IN a “fairly unique event”, Southlanders gathered at Lochiel’s Forest Hill Cemetery on Saturday to commemorate 100 years since the first interment.
Led by bagpipes, community members honoured the milestone, acknowledged their ties to the land and shared stories of those they had laid to rest over the years.
Forest Hill Cemetery Trust member and Emcee Cam Brisco said the organising committee was “delighted” with the number of people who went along.
“It’s a fairly unique event. I don’t think it’s very often people gather for an interment at a cemetery.”
The grave belonged to Australian-born, Southland local, George Farbrace Boyes Poynter, who died aged 79 on August 19, 1920.
It was also marked with the names of his wife, Clara Alexandrina, who died 11 years later, aged 90, and their son, William Duncan, who died in 1918 aged 35.
Trustee and grounds-keeper Stuart McKerchar said the family was “very private” and joked they would have “hated” being made a fuss of all those years later.
The 100-year mark was a “significant milestone” in the history of the district.
“It’s a community asset and a part of the fabric here.”

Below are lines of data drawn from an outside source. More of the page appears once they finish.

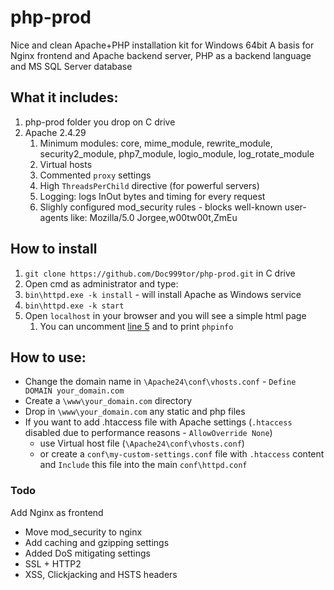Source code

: # php-prod

Nice and clean Apache+PHP installation kit for Windows 64bit
A basis for Nginx frontend and Apache backend server, PHP as a backend language and MS SQL Server database

## What it includes:
1. php-prod folder you drop on C drive
2. Apache 2.4.29
    1. Minimum modules: core, mime_module, rewrite_module, security2_module, php7_module, logio_module, log_rotate_module
    2. Virtual hosts
    3. Commented `proxy` settings
    4. High `ThreadsPerChild` directive (for powerful servers)
    5. Logging: logs InOut bytes and timing for every request
    6. Slighly configured mod_security rules - blocks well-known user-agents like: Mozilla/5.0 Jorgee,w00tw00t,ZmEu


## How to install
1. `git clone https://github.com/Doc999tor/php-prod.git` in C drive
2. Open cmd as administrator and type:
3. `bin\httpd.exe -k install` - will install Apache as Windows service
4. `bin\httpd.exe -k start`
5. Open `localhost` in your browser and you will see a simple html page
    1. You can uncomment [line 5](https://github.com/Doc999tor/php-prod/blob/2455c6bb419cde5ba6479f36248f8fbf25d7c1fa/Apache24/htdocs/index.php#L5) and to print `phpinfo`

## How to use:
* Change the domain name in `\Apache24\conf\vhosts.conf` - `Define DOMAIN your_domain.com`
* Create a `\www\your_domain.com` directory
* Drop in `\www\your_domain.com` any static and php files
* If you want to add .htaccess file with Apache settings (`.htaccess` disabled due to performance reasons - `AllowOverride None`)
    * use Virtual host file (`\Apache24\conf\vhosts.conf`)
    * or create a `conf\my-custom-settings.conf` file with `.htaccess` content and `Include` this file into the main `conf\httpd.conf`

### Todo
Add Nginx as frontend
* Move mod_security to nginx
* Add caching and gzipping settings
* Added DoS mitigating settings
* SSL + HTTP2
* XSS, Clickjacking and HSTS headers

The cemetery reserve of 18 acres was leased for about 50 cents per acre when it first opened in 1920, and had been taken care of by the community for 32 years prior to opening.
“Fencing, establishing shelter, organising leases and preparing ground for use are the topics that dominate the meeting minutes right up until 1920.”
He acknowledged the commitment of all those who had cared for the cemetery and ensured it remained open.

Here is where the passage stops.